«Je vais vous distribuer de petites roses bien modestes, dit-il, parce que nous sommes pauvres. Vous les trouverez parfumées comme l'était Marie, la reine du ciel, et leur parfum vous pénétrant, vous désirerez lui ressembler. Vous les trouverez bénites, afin qu'elles apportent dans vos maisons la bénédiction de Marie. Mères, ornez-en le berceau de votre petit enfant pour le protéger. Femmes, montrez-la à votre mari; dites-lui qu'elle sera son prédicateur, son égide, lorsqu'il devra vous quitter. Jeunes filles, suspendez-la au Christ placé à votre chevet, afin que votre premier regard, la première élévation de votre coeur soient pour Jésus et Marie confondus dans un même amour.» Ce serait trop long de raconter les belles et bonnes choses que dit encore le révérend Père. La distribution commença; lorsque je m'approchai pour recevoir ma rose, un léger sourire se dessina sur les lèvres du religieux: il semblait lire au fond de ma pensée ce mot hasard qui m'avait amené là. Je m'inclinai et sortis de l'église beaucoup plus grave que je n'y étais entré.

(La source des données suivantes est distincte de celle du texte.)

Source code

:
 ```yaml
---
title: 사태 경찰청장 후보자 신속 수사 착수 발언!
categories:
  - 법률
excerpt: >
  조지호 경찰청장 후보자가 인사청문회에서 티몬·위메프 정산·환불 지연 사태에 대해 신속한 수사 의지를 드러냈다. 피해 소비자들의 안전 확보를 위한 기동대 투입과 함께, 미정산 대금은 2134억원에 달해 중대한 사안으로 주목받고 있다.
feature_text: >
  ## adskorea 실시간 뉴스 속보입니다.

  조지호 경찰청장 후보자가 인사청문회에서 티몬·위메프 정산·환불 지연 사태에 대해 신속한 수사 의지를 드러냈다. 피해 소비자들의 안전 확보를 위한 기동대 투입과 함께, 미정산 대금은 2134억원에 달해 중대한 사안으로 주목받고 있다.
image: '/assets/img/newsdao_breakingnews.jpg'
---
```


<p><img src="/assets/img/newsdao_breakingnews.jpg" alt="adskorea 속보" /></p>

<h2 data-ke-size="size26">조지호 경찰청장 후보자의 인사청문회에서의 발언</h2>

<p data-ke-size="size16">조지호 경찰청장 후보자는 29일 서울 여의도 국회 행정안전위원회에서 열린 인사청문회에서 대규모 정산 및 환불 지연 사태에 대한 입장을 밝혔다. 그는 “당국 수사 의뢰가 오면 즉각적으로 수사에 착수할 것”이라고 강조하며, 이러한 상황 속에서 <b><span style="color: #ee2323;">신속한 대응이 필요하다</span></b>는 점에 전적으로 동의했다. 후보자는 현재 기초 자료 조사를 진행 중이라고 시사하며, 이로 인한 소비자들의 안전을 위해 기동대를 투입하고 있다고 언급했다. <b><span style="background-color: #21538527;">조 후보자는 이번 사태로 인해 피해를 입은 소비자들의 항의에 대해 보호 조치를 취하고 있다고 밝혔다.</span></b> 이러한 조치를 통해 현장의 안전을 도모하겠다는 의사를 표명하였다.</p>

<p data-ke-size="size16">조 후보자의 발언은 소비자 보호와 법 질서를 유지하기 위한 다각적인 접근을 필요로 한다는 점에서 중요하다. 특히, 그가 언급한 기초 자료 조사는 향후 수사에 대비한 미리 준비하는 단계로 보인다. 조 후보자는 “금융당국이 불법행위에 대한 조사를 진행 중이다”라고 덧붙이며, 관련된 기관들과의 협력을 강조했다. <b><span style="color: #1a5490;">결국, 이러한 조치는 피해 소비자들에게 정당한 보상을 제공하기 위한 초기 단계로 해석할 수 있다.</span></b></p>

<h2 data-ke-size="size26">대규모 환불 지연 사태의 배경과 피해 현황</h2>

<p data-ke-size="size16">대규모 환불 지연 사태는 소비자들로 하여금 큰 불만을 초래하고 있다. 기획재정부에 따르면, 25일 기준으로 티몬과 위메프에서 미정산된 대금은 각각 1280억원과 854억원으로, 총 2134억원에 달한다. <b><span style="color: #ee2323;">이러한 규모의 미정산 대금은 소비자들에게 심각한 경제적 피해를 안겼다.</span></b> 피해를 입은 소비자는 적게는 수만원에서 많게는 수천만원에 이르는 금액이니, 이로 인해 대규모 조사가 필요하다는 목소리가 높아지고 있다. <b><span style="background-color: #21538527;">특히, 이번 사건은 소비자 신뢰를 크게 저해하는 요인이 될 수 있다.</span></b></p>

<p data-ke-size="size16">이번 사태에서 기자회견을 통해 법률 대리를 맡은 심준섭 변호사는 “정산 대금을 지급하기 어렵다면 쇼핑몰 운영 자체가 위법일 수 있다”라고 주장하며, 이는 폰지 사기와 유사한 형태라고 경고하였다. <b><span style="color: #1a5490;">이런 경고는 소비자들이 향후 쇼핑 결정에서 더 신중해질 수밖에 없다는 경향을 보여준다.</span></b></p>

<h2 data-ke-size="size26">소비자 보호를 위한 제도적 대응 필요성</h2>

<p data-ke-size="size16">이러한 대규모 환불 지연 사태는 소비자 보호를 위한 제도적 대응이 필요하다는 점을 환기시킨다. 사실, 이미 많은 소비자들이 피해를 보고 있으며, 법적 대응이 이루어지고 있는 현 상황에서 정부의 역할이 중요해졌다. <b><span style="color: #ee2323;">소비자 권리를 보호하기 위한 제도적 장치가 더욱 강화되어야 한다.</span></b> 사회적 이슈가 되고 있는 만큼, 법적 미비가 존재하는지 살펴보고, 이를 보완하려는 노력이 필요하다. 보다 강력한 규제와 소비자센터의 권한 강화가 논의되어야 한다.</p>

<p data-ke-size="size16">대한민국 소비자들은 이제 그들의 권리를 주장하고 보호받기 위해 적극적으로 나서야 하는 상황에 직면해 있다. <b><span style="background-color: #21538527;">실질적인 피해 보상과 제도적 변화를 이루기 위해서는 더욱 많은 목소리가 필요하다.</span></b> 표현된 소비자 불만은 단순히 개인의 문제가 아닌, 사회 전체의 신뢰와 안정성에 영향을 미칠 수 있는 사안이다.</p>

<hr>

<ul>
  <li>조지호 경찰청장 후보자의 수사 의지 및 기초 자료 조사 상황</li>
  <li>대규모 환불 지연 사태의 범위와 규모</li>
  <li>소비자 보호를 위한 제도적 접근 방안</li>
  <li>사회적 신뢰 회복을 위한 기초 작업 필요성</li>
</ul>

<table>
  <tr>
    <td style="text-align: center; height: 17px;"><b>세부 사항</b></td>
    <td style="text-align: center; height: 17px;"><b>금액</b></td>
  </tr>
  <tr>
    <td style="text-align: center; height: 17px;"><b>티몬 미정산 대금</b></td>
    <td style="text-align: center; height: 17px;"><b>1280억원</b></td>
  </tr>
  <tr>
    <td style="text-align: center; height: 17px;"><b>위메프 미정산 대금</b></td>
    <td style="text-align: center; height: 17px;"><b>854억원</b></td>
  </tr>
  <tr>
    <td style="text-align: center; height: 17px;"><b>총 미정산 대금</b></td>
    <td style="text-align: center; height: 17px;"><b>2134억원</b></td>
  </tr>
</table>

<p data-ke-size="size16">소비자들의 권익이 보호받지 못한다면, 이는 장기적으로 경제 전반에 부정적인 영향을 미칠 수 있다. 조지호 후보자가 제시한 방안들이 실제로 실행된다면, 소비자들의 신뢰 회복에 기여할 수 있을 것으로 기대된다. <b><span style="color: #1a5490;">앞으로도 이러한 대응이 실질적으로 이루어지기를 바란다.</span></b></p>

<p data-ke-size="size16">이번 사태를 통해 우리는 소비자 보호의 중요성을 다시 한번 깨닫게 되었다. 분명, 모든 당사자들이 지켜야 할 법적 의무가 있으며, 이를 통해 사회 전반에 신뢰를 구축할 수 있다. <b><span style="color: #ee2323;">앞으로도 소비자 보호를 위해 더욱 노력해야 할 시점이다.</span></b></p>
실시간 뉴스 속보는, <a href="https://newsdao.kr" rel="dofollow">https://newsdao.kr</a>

Une fois dehors, je me trouvai très embarrassé: je dînais en ville et j'avais disposé de ma soirée; mais la pensée de porter dans une maison profane ma petite rose bénite me fit rougir intérieurement. Je rentrai chez moi, je la suspendis au portrait de ma mère. Pauvre mère! il me sembla qu'elle me regardait plus tendrement. Peut-être étaient-ce ses prières qui, du haut du ciel, avaient guidé mes pas. Toujours est-il que j'étais resté chez moi par une force d'attraction plus puissante que ma volonté. Je passai mon temps à méditer sur les petites choses qui amènent souvent de grands effets. Je ne puis pas dire tout ce que je confiai de pensées tumultueuses à ma rose mystique: c'était presque une confession, et la petite goutte de rosée bénie qui reposait au fond de son calice était le baume consolateur que j'appliquais sur les blessures orageuses de mon coeur. «Qui sait, murmurai-je en m'endormant, si je ne retournerai pas dans cette église, et si, te tenant a la main, je n'irai pas trouver ce bon religieux? Elle m'amène à vous repentant et converti!» lui dirai-je.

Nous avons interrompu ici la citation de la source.